PROBLEM REQUIREMENTS - Without any of the pictures, transcribe all the lines below exactly.
--------
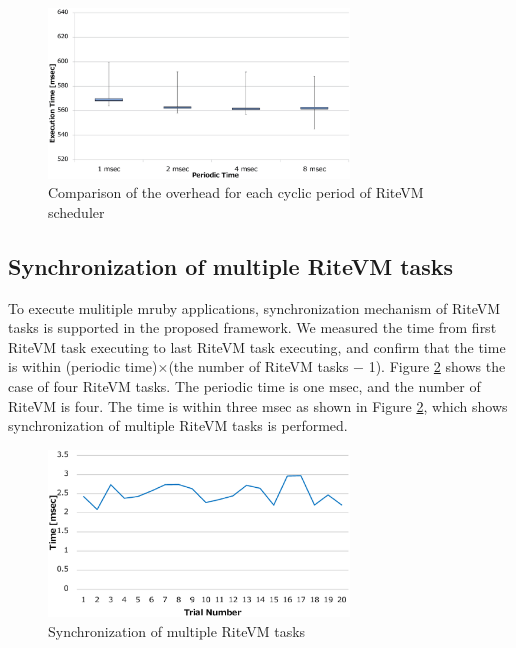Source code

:\documentclass{sig-alternate-05-2015}
\begin{document}
\begin{figure}[t]
    \centering
    \includegraphics[width=8cm,clip]{figure/comparison_msec.eps}
    \vspace{1mm}
\caption{Comparison of the overhead for each cyclic period of RiteVM scheduler}
    \vspace{1mm}
\label{fig:comparison_msec}
\end{figure}

\subsection{Synchronization of multiple RiteVM tasks}
To execute mulitiple mruby applications, synchronization mechanism of RiteVM tasks is supported in the proposed framework.
We measured the time from first RiteVM task executing to last RiteVM task executing, and confirm that the time is within (periodic time)$\times$(the number of RiteVM tasks $-$ 1).
Figure \ref{fig:eval_synchronization} shows the case of four RiteVM tasks.
The periodic time is one msec, and the number of RiteVM is four.
The time is within three msec as shown in Figure \ref{fig:eval_synchronization}, which shows synchronization of multiple RiteVM tasks is performed.

\begin{figure}[t]
    \centering
    \includegraphics[width=8cm,clip]{figure/eval_synchronization.eps}
    \vspace{1mm}
\caption{Synchronization of multiple RiteVM tasks}
    \vspace{1mm}
\label{fig:eval_synchronization}
\end{figure}
\end{document}

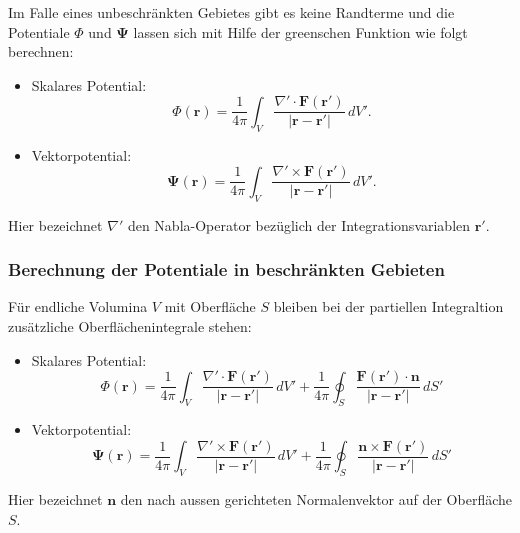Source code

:Im Falle eines unbeschränkten Gebietes gibt es keine Randterme und
die Potentiale $\Phi$ und $\boldsymbol{\Psi}$ lassen sich mit Hilfe
der greenschen Funktion wie folgt berechnen:
\begin{itemize}
\item Skalares Potential:
\begin{equation}
\Phi(\boldsymbol{r})
=
\frac{1}{4 \pi}
\int_{V}
\frac{\nabla' \cdot \boldsymbol{F}(\boldsymbol{r}')}{|\boldsymbol{r} - \boldsymbol{r}'|}
\,dV'.
\end{equation}

\item Vektorpotential:
\begin{equation}
\boldsymbol{\Psi}(\boldsymbol{r})
=
\frac{1}{4 \pi}
\int_{V}
\frac{\nabla' \times \boldsymbol{F}(\boldsymbol{r}')}{|\boldsymbol{r} - \boldsymbol{r}'|}
\,dV'.
\end{equation}
\end{itemize}
Hier bezeichnet $\nabla'$ den Nabla-Operator bezüglich der
Integrationsvariablen $\boldsymbol{r}'$.

\subsubsection{Berechnung der Potentiale in beschränkten Gebieten}
Für endliche Volumina $V$ mit Oberfläche $S$ bleiben bei der partiellen
Integraltion zusätzliche Oberflächenintegrale stehen:
\begin{itemize}
\item Skalares Potential:
\begin{equation}
\Phi (\boldsymbol{r})
=
\frac{1}{4\pi}
\int_V
\frac{\nabla' \cdot \boldsymbol{F}(\boldsymbol{r}')}{|\boldsymbol{r} - \boldsymbol{r}'|}
\,dV'
+
\frac{1}{4\pi}
\oint_S \frac{\boldsymbol{F}(\boldsymbol{r}') \cdot \boldsymbol{n}}{|\boldsymbol{r} - \boldsymbol{r}'|}
\,dS'
\end{equation}

\item Vektorpotential:
\begin{equation}
\boldsymbol{\Psi}(\boldsymbol{r})
=
\frac{1}{4\pi}
\int_V
\frac{\nabla' \times \boldsymbol{F}(\boldsymbol{r}')}{|\boldsymbol{r} - \boldsymbol{r}'|}
\,dV'
+
\frac{1}{4\pi}
\oint_S
\frac{\boldsymbol{n} \times \boldsymbol{F}(\boldsymbol{r}')}{|\boldsymbol{r} - \boldsymbol{r}'|}
\,dS'
\end{equation}
\end{itemize}
Hier bezeichnet $\boldsymbol{n}$ den nach aussen gerichteten
Normalenvektor auf der Oberfläche $S$.

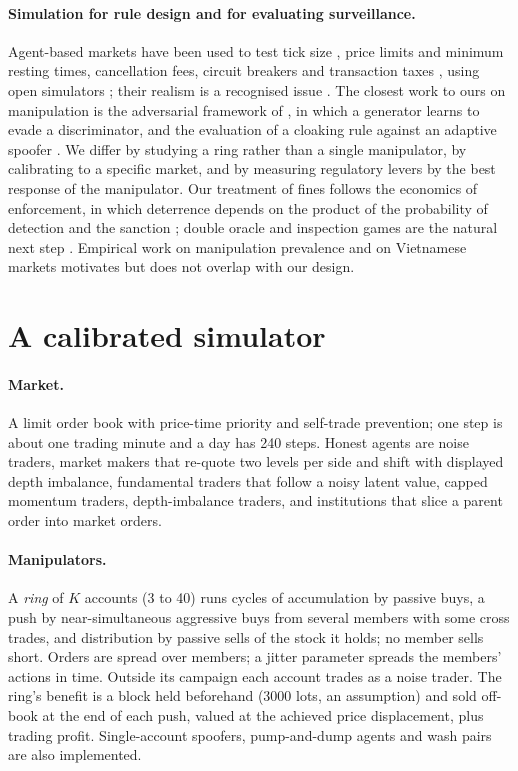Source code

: \documentclass[11pt,a4paper]{article}
\begin{document}
\paragraph{Simulation for rule design and for evaluating surveillance.} Agent-based markets have been used to test tick size \citep{zhao2020}, price limits \citep{zhang2016} and minimum resting times, cancellation fees, circuit breakers and transaction taxes \citep{leal2019}, using open simulators \citep{byrd2020}; their realism is a recognised issue \citep{vyetrenko2019,platt2018}. The closest work to ours on manipulation is the adversarial framework of \citet{wang2020}, in which a generator learns to evade a discriminator, and the evaluation of a cloaking rule against an adaptive spoofer \citep{wang2018}. We differ by studying a ring rather than a single manipulator, by calibrating to a specific market, and by measuring regulatory levers by the best response of the manipulator. Our treatment of fines follows the economics of enforcement, in which deterrence depends on the product of the probability of detection and the sanction \citep{becker1968,polinsky2000}; double oracle and inspection games are the natural next step \citep{mcmahan2003,lanctot2017,avenhaus2002}. Empirical work on manipulation prevalence \citep{aggarwal2006,comerton2014,khwaja2005} and on Vietnamese markets \citep{nguyen2017,nguyen2023} motivates but does not overlap with our design.

\section{A calibrated simulator}\label{sec:sim}

\paragraph{Market.} A limit order book with price-time priority and self-trade prevention; one step is about one trading minute and a day has 240 steps. Honest agents are noise traders, market makers that re-quote two levels per side and shift with displayed depth imbalance, fundamental traders that follow a noisy latent value, capped momentum traders, depth-imbalance traders, and institutions that slice a parent order into market orders.

\paragraph{Manipulators.} A \emph{ring} of $K$ accounts (3 to 40) runs cycles of accumulation by passive buys, a push by near-simultaneous aggressive buys from several members with some cross trades, and distribution by passive sells of the stock it holds; no member sells short. Orders are spread over members; a jitter parameter spreads the members' actions in time. Outside its campaign each account trades as a noise trader. The ring's benefit is a block held beforehand (3000 lots, an assumption) and sold off-book at the end of each push, valued at the achieved price displacement, plus trading profit. Single-account spoofers, pump-and-dump agents and wash pairs are also implemented.
\end{document}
--------
EXERCISE ANSWER -
Source code

:\documentclass{sig-alternate-05-2015}
\begin{document}
\begin{figure}[t]
    \centering
    \includegraphics[width=8cm,clip]{figure/comparison_msec.eps}
    \vspace{1mm}
\caption{Comparison of the overhead for each cyclic period of RiteVM scheduler}
    \vspace{1mm}
\label{fig:comparison_msec}
\end{figure}

\subsection{Synchronization of multiple RiteVM tasks}
To execute mulitiple mruby applications, synchronization mechanism of RiteVM tasks is supported in the proposed framework.
We measured the time from first RiteVM task executing to last RiteVM task executing, and confirm that the time is within (periodic time)$\times$(the number of RiteVM tasks $-$ 1).
Figure \ref{fig:eval_synchronization} shows the case of four RiteVM tasks.
The periodic time is one msec, and the number of RiteVM is four.
The time is within three msec as shown in Figure \ref{fig:eval_synchronization}, which shows synchronization of multiple RiteVM tasks is performed.

\begin{figure}[t]
    \centering
    \includegraphics[width=8cm,clip]{figure/eval_synchronization.eps}
    \vspace{1mm}
\caption{Synchronization of multiple RiteVM tasks}
    \vspace{1mm}
\label{fig:eval_synchronization}
\end{figure}
\end{document}

Source code

:Im Falle eines unbeschränkten Gebietes gibt es keine Randterme und
die Potentiale $\Phi$ und $\boldsymbol{\Psi}$ lassen sich mit Hilfe
der greenschen Funktion wie folgt berechnen:
\begin{itemize}
\item Skalares Potential:
\begin{equation}
\Phi(\boldsymbol{r})
=
\frac{1}{4 \pi}
\int_{V}
\frac{\nabla' \cdot \boldsymbol{F}(\boldsymbol{r}')}{|\boldsymbol{r} - \boldsymbol{r}'|}
\,dV'.
\end{equation}

\item Vektorpotential:
\begin{equation}
\boldsymbol{\Psi}(\boldsymbol{r})
=
\frac{1}{4 \pi}
\int_{V}
\frac{\nabla' \times \boldsymbol{F}(\boldsymbol{r}')}{|\boldsymbol{r} - \boldsymbol{r}'|}
\,dV'.
\end{equation}
\end{itemize}
Hier bezeichnet $\nabla'$ den Nabla-Operator bezüglich der
Integrationsvariablen $\boldsymbol{r}'$.

\subsubsection{Berechnung der Potentiale in beschränkten Gebieten}
Für endliche Volumina $V$ mit Oberfläche $S$ bleiben bei der partiellen
Integraltion zusätzliche Oberflächenintegrale stehen:
\begin{itemize}
\item Skalares Potential:
\begin{equation}
\Phi (\boldsymbol{r})
=
\frac{1}{4\pi}
\int_V
\frac{\nabla' \cdot \boldsymbol{F}(\boldsymbol{r}')}{|\boldsymbol{r} - \boldsymbol{r}'|}
\,dV'
+
\frac{1}{4\pi}
\oint_S \frac{\boldsymbol{F}(\boldsymbol{r}') \cdot \boldsymbol{n}}{|\boldsymbol{r} - \boldsymbol{r}'|}
\,dS'
\end{equation}

\item Vektorpotential:
\begin{equation}
\boldsymbol{\Psi}(\boldsymbol{r})
=
\frac{1}{4\pi}
\int_V
\frac{\nabla' \times \boldsymbol{F}(\boldsymbol{r}')}{|\boldsymbol{r} - \boldsymbol{r}'|}
\,dV'
+
\frac{1}{4\pi}
\oint_S
\frac{\boldsymbol{n} \times \boldsymbol{F}(\boldsymbol{r}')}{|\boldsymbol{r} - \boldsymbol{r}'|}
\,dS'
\end{equation}
\end{itemize}
Hier bezeichnet $\boldsymbol{n}$ den nach aussen gerichteten
Normalenvektor auf der Oberfläche $S$.

Source code

: \documentclass[11pt,a4paper]{article}
\begin{document}
\paragraph{Simulation for rule design and for evaluating surveillance.} Agent-based markets have been used to test tick size \citep{zhao2020}, price limits \citep{zhang2016} and minimum resting times, cancellation fees, circuit breakers and transaction taxes \citep{leal2019}, using open simulators \citep{byrd2020}; their realism is a recognised issue \citep{vyetrenko2019,platt2018}. The closest work to ours on manipulation is the adversarial framework of \citet{wang2020}, in which a generator learns to evade a discriminator, and the evaluation of a cloaking rule against an adaptive spoofer \citep{wang2018}. We differ by studying a ring rather than a single manipulator, by calibrating to a specific market, and by measuring regulatory levers by the best response of the manipulator. Our treatment of fines follows the economics of enforcement, in which deterrence depends on the product of the probability of detection and the sanction \citep{becker1968,polinsky2000}; double oracle and inspection games are the natural next step \citep{mcmahan2003,lanctot2017,avenhaus2002}. Empirical work on manipulation prevalence \citep{aggarwal2006,comerton2014,khwaja2005} and on Vietnamese markets \citep{nguyen2017,nguyen2023} motivates but does not overlap with our design.

\section{A calibrated simulator}\label{sec:sim}

\paragraph{Market.} A limit order book with price-time priority and self-trade prevention; one step is about one trading minute and a day has 240 steps. Honest agents are noise traders, market makers that re-quote two levels per side and shift with displayed depth imbalance, fundamental traders that follow a noisy latent value, capped momentum traders, depth-imbalance traders, and institutions that slice a parent order into market orders.

\paragraph{Manipulators.} A \emph{ring} of $K$ accounts (3 to 40) runs cycles of accumulation by passive buys, a push by near-simultaneous aggressive buys from several members with some cross trades, and distribution by passive sells of the stock it holds; no member sells short. Orders are spread over members; a jitter parameter spreads the members' actions in time. Outside its campaign each account trades as a noise trader. The ring's benefit is a block held beforehand (3000 lots, an assumption) and sold off-book at the end of each push, valued at the achieved price displacement, plus trading profit. Single-account spoofers, pump-and-dump agents and wash pairs are also implemented.
\end{document}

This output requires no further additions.